**REQUIREMENT:** A verbatim printing of the entries that follow is needed; pictures must not appear in it.

**LISTED RECORDS:**
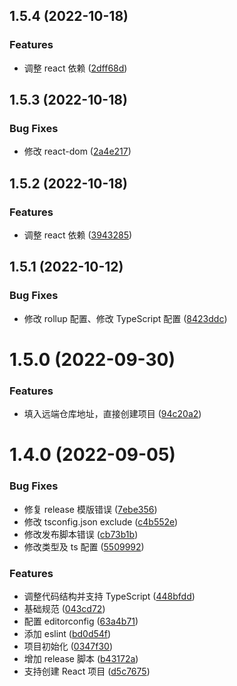 ## 1.5.4 (2022-10-18)


### Features

* 调整 react 依赖 ([2dff68d](https://github.com/DaphnisLi/daphnis-base-cli/commit/2dff68d541ab7a482b57ed94bb64862adfffd61e))



## 1.5.3 (2022-10-18)


### Bug Fixes

* 修改 react-dom ([2a4e217](https://github.com/DaphnisLi/daphnis-base-cli/commit/2a4e217fc51209e659794e784473fcbfb7ac3ade))



## 1.5.2 (2022-10-18)


### Features

* 调整 react 依赖 ([3943285](https://github.com/DaphnisLi/daphnis-base-cli/commit/3943285bc57d4284c74402bce489ad8448c64bc3))



## 1.5.1 (2022-10-12)


### Bug Fixes

* 修改 rollup 配置、修改 TypeScript 配置 ([8423ddc](https://github.com/DaphnisLi/daphnis-base-cli/commit/8423ddcc523d377e8c153f2b43650d352dead03b))



# 1.5.0 (2022-09-30)


### Features

* 填入远端仓库地址，直接创建项目 ([94c20a2](https://github.com/DaphnisLi/daphnis-base-cli/commit/94c20a28bf1e32fba504e46047ef2560c3c0fc6e))



# 1.4.0 (2022-09-05)


### Bug Fixes

* 修复 release 模版错误 ([7ebe356](https://github.com/DaphnisLi/daphnis-base-cli/commit/7ebe35640f8ba9a6091cba070d921c059d3d7d97))
* 修改 tsconfig.json exclude ([c4b552e](https://github.com/DaphnisLi/daphnis-base-cli/commit/c4b552efae583ffc303e7ddaad46716f2cefd54c))
* 修改发布脚本错误 ([cb73b1b](https://github.com/DaphnisLi/daphnis-base-cli/commit/cb73b1b44b0d4950f853c8e325b268fd66d5b439))
* 修改类型及 ts 配置 ([5509992](https://github.com/DaphnisLi/daphnis-base-cli/commit/5509992283f83e70bac46c59777c8b25ffae1079))


### Features

* 调整代码结构并支持 TypeScript ([448bfdd](https://github.com/DaphnisLi/daphnis-base-cli/commit/448bfdd1b5e2a0d08b64025f3e611306b147934c))
* 基础规范 ([043cd72](https://github.com/DaphnisLi/daphnis-base-cli/commit/043cd72ce284cd5c63dc83a1c0e0fd5d6718ab6e))
* 配置 editorconfig ([63a4b71](https://github.com/DaphnisLi/daphnis-base-cli/commit/63a4b71864e8c37e55e679a752d60feee7eb2a53))
* 添加 eslint ([bd0d54f](https://github.com/DaphnisLi/daphnis-base-cli/commit/bd0d54fe33809036a5926ad75e2065dd7c46fadd))
* 项目初始化 ([0347f30](https://github.com/DaphnisLi/daphnis-base-cli/commit/0347f307bdc07d414049fafe2c331de53bfa0178))
* 增加 release 脚本 ([b43172a](https://github.com/DaphnisLi/daphnis-base-cli/commit/b43172ad17c6b23a891dcc9cc3e314406c217f44))
* 支持创建 React 项目 ([d5c7675](https://github.com/DaphnisLi/daphnis-base-cli/commit/d5c76758dbc8f7a167366f30cf82c2a56d917861))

**SOLUTION FOR THIS PROBLEM:**
 ## 1.5.4 (2022-10-18)


### Features

* 调整 react 依赖 ([2dff68d](https://github.com/DaphnisLi/daphnis-base-cli/commit/2dff68d541ab7a482b57ed94bb64862adfffd61e))



## 1.5.3 (2022-10-18)


### Bug Fixes

* 修改 react-dom ([2a4e217](https://github.com/DaphnisLi/daphnis-base-cli/commit/2a4e217fc51209e659794e784473fcbfb7ac3ade))



## 1.5.2 (2022-10-18)


### Features

* 调整 react 依赖 ([3943285](https://github.com/DaphnisLi/daphnis-base-cli/commit/3943285bc57d4284c74402bce489ad8448c64bc3))



## 1.5.1 (2022-10-12)


### Bug Fixes

* 修改 rollup 配置、修改 TypeScript 配置 ([8423ddc](https://github.com/DaphnisLi/daphnis-base-cli/commit/8423ddcc523d377e8c153f2b43650d352dead03b))



# 1.5.0 (2022-09-30)


### Features

* 填入远端仓库地址，直接创建项目 ([94c20a2](https://github.com/DaphnisLi/daphnis-base-cli/commit/94c20a28bf1e32fba504e46047ef2560c3c0fc6e))



# 1.4.0 (2022-09-05)


### Bug Fixes

* 修复 release 模版错误 ([7ebe356](https://github.com/DaphnisLi/daphnis-base-cli/commit/7ebe35640f8ba9a6091cba070d921c059d3d7d97))
* 修改 tsconfig.json exclude ([c4b552e](https://github.com/DaphnisLi/daphnis-base-cli/commit/c4b552efae583ffc303e7ddaad46716f2cefd54c))
* 修改发布脚本错误 ([cb73b1b](https://github.com/DaphnisLi/daphnis-base-cli/commit/cb73b1b44b0d4950f853c8e325b268fd66d5b439))
* 修改类型及 ts 配置 ([5509992](https://github.com/DaphnisLi/daphnis-base-cli/commit/5509992283f83e70bac46c59777c8b25ffae1079))


### Features

* 调整代码结构并支持 TypeScript ([448bfdd](https://github.com/DaphnisLi/daphnis-base-cli/commit/448bfdd1b5e2a0d08b64025f3e611306b147934c))
* 基础规范 ([043cd72](https://github.com/DaphnisLi/daphnis-base-cli/commit/043cd72ce284cd5c63dc83a1c0e0fd5d6718ab6e))
* 配置 editorconfig ([63a4b71](https://github.com/DaphnisLi/daphnis-base-cli/commit/63a4b71864e8c37e55e679a752d60feee7eb2a53))
* 添加 eslint ([bd0d54f](https://github.com/DaphnisLi/daphnis-base-cli/commit/bd0d54fe33809036a5926ad75e2065dd7c46fadd))
* 项目初始化 ([0347f30](https://github.com/DaphnisLi/daphnis-base-cli/commit/0347f307bdc07d414049fafe2c331de53bfa0178))
* 增加 release 脚本 ([b43172a](https://github.com/DaphnisLi/daphnis-base-cli/commit/b43172ad17c6b23a891dcc9cc3e314406c217f44))
* 支持创建 React 项目 ([d5c7675](https://github.com/DaphnisLi/daphnis-base-cli/commit/d5c76758dbc8f7a167366f30cf82c2a56d917861))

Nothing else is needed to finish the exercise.